Sir: I was delighted to see in the letters from your correspondents N. D. Martin-Clark and George Huxley (28 December) that an element of common sense isemerging concerning the Irish question. As far as I know, no military or paramilitary organisation that has not been defeated in battle has ever handed over weapons prior to talks on future arrangements, and I see no reason why Sinn Fein should be an exception.
The essential requirement is to start talking - failure to do so will result in a squandered opportunity to explore the possibilities of a lasting peace - probably the best opportunity for a lifetime.

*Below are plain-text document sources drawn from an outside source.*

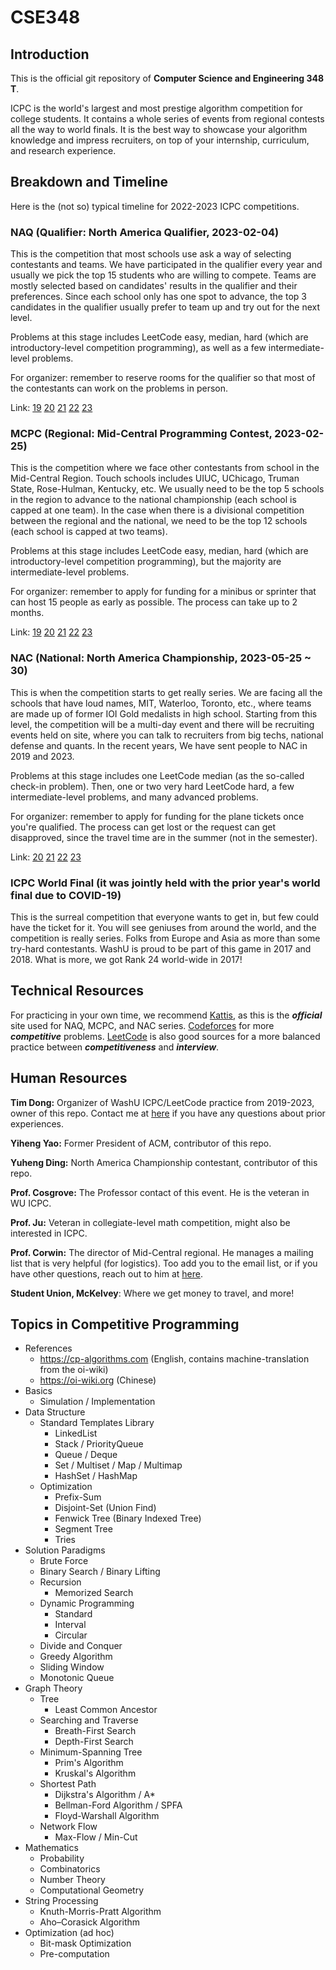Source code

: # CSE348

## Introduction
This is the official git repository of **Computer Science and Engineering 348 T**.  

ICPC is the world's largest and most prestige algorithm competition for college students. It contains a whole series of events from regional contests all the way to world finals. It is the best way to showcase your algorithm knowledge and impress recruiters, on top of your internship, curriculum, and research experience.  


## Breakdown and Timeline
Here is the (not so) typical timeline for 2022-2023 ICPC competitions.  

### NAQ (Qualifier: North America Qualifier, 2023-02-04)
This is the competition that most schools use ask a way of selecting contestants and teams. We have participated in the qualifier every year and usually we pick the top 15 students who are willing to compete. Teams are mostly selected based on candidates' results in the qualifier and their preferences. Since each school only has one spot to advance, the top 3 candidates in the qualifier usually prefer to team up and try out for the next level.  

Problems at this stage includes LeetCode easy, median, hard (which are introductory-level competition programming), as well as a few intermediate-level problems.  

For organizer: remember to reserve rooms for the qualifier so that most of the contestants can work on the problems in person.  

Link: [19](https://naq19.kattis.com) [20](https://naq20.kattis.com) [21](https://naq21.kattis.com) [22](https://naq22.kattis.com) [23](https://naq23.kattis.com)

### MCPC (Regional: Mid-Central Programming Contest, 2023-02-25)
This is the competition where we face other contestants from school in the Mid-Central Region. Touch schools includes UIUC, UChicago, Truman State, Rose-Hulman, Kentucky, etc. We usually need to be the top 5 schools in the region to advance to the national championship (each school is capped at one team). In the case when there is a divisional competition between the regional and the national, we need to be the top 12 schools (each school is capped at two teams).  

Problems at this stage includes LeetCode easy, median, hard (which are introductory-level competition programming), but the majority are intermediate-level problems.  

For organizer: remember to apply for funding for a minibus or sprinter that can host 15 people as early as possible. The process can take up to 2 months.

Link: [19](https://mcpc19.kattis.com) [20](https://mcpc20.kattis.com) [21](https://mcpc21.kattis.com) [22](https://mcpc22.kattis.com) [23](https://mcpc23.kattis.com)

### NAC (National: North America Championship, 2023-05-25 ~ 30)
This is when the competition starts to get really series. We are facing all the schools that have loud names, MIT, Waterloo, Toronto, etc., where teams are made up of former IOI Gold medalists in high school. Starting from this level, the competition will be a multi-day event and there will be recruiting events held on site, where you can talk to recruiters from big techs, national defense and quants. In the recent years, We have sent people to NAC in 2019 and 2023.  

Problems at this stage includes one LeetCode median (as the so-called check-in problem). Then, one or two very hard LeetCode hard, a few intermediate-level problems, and many advanced problems.  

For organizer: remember to apply for funding for the plane tickets once you're qualified. The process can get lost or the request can get disapproved, since the travel time are in the summer (not in the semester).

Link: [20](https://open.kattis.com/problem-sources/North%20America%20Championship%202020) [21](https://open.kattis.com/problem-sources/ICPC%20North%20America%20Championship%202021) [22](https://open.kattis.com/problem-sources/2022%20ICPC%20North%20America%20Championship) [23](https://open.kattis.com/problem-sources/2023%20ICPC%20North%20America%20Championship)

### ICPC World Final (it was jointly held with the prior year's world final due to COVID-19)
This is the surreal competition that everyone wants to get in, but few could have the ticket for it. You will see geniuses from around the world, and the competition is really series. Folks from Europe and Asia as more than some try-hard contestants. WashU is proud to be part of this game in 2017 and 2018. What is more, we got Rank 24 world-wide in 2017!  

## Technical Resources
For practicing in your own time, we recommend [Kattis](https://open.kattis.com), as this is the ___official___ site used for NAQ, MCPC, and NAC series. [Codeforces](https://codeforces.com) for more ___competitive___ problems. [LeetCode](https://leetcode.com) is also good sources for a more balanced practice between ___competitiveness___ and ___interview___.  

## Human Resources
**Tim Dong:** Organizer of WashU ICPC/LeetCode practice from 2019-2023, owner of this repo. Contact me at [here](mailto:timdong@wustl.edu) if you have any questions about prior experiences.  

**Yiheng Yao:** Former President of ACM, contributor of this repo.

**Yuheng Ding:** North America Championship contestant, contributor of this repo.

**Prof. Cosgrove:** The Professor contact of this event. He is the veteran in WU ICPC.  

**Prof. Ju:** Veteran in collegiate-level math competition, might also be interested in ICPC.  

**Prof. Corwin:** The director of Mid-Central regional. He manages a mailing list that is very helpful (for logistics). Too add you to the email list, or if you have other questions, reach out to him at [here](Edward.Corwin@sdsmt.edu).  

**Student Union, McKelvey**: Where we get money to travel, and more!

## Topics in Competitive Programming
* References
	* https://cp-algorithms.com (English, contains machine-translation from the oi-wiki)
	* https://oi-wiki.org (Chinese)
* Basics
	* Simulation / Implementation
* Data Structure 
	* Standard Templates Library
		* LinkedList
		* Stack / PriorityQueue
		* Queue / Deque
		* Set / Multiset / Map / Multimap
		* HashSet / HashMap
	* Optimization
		* Prefix-Sum
		* Disjoint-Set (Union Find) 
		* Fenwick Tree (Binary Indexed Tree)
		* Segment Tree
		* Tries
* Solution Paradigms
	* Brute Force
	* Binary Search / Binary Lifting
	* Recursion
		* Memorized Search
	* Dynamic Programming
		* Standard
		* Interval
		* Circular
	* Divide and Conquer
	* Greedy Algorithm
	* Sliding Window
	* Monotonic Queue
* Graph Theory
	* Tree
		* Least Common Ancestor
	* Searching and Traverse
		* Breath-First Search
		* Depth-First Search
	* Minimum-Spanning Tree
		* Prim's Algorithm
		* Kruskal's Algorithm
	* Shortest Path
		* Dijkstra's Algorithm / A*
		* Bellman-Ford Algorithm / SPFA
		* Floyd-Warshall Algorithm
	* Network Flow
		* Max-Flow / Min-Cut
* Mathematics
	* Probability
	* Combinatorics
	* Number Theory
	* Computational Geometry
* String Processing
	* Knuth-Morris-Pratt Algorithm
	* Aho–Corasick Algorithm
* Optimization (ad hoc)
	* Bit-mask Optimization
	* Pre-computation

The Unionists should, of course, be persuaded to join any such meeting, but if they felt unable to do so, tentative discussion should still take place between the British government and Sinn Fein. I suspect that if the Unionists saw that topics affecting their lives might be mentioned in their absence, they would find that they were able to attend after all - if only to disrupt the proceedings - and this would be preferable to the present slow and certain death of the whole peace concept.
Your columnist Andrew Marr ("Now for the year when the lull breaks", 28 December) writes that the present Irish peace is a form of desirable waiting - a lull. But it seems that his normal political insight does not enable him to see that just waiting is bound to destroy all the hopes of all right-minded Irish people.
No one knows if such talks could be successful - but it will be a tragedy if no one takes the trouble to find out.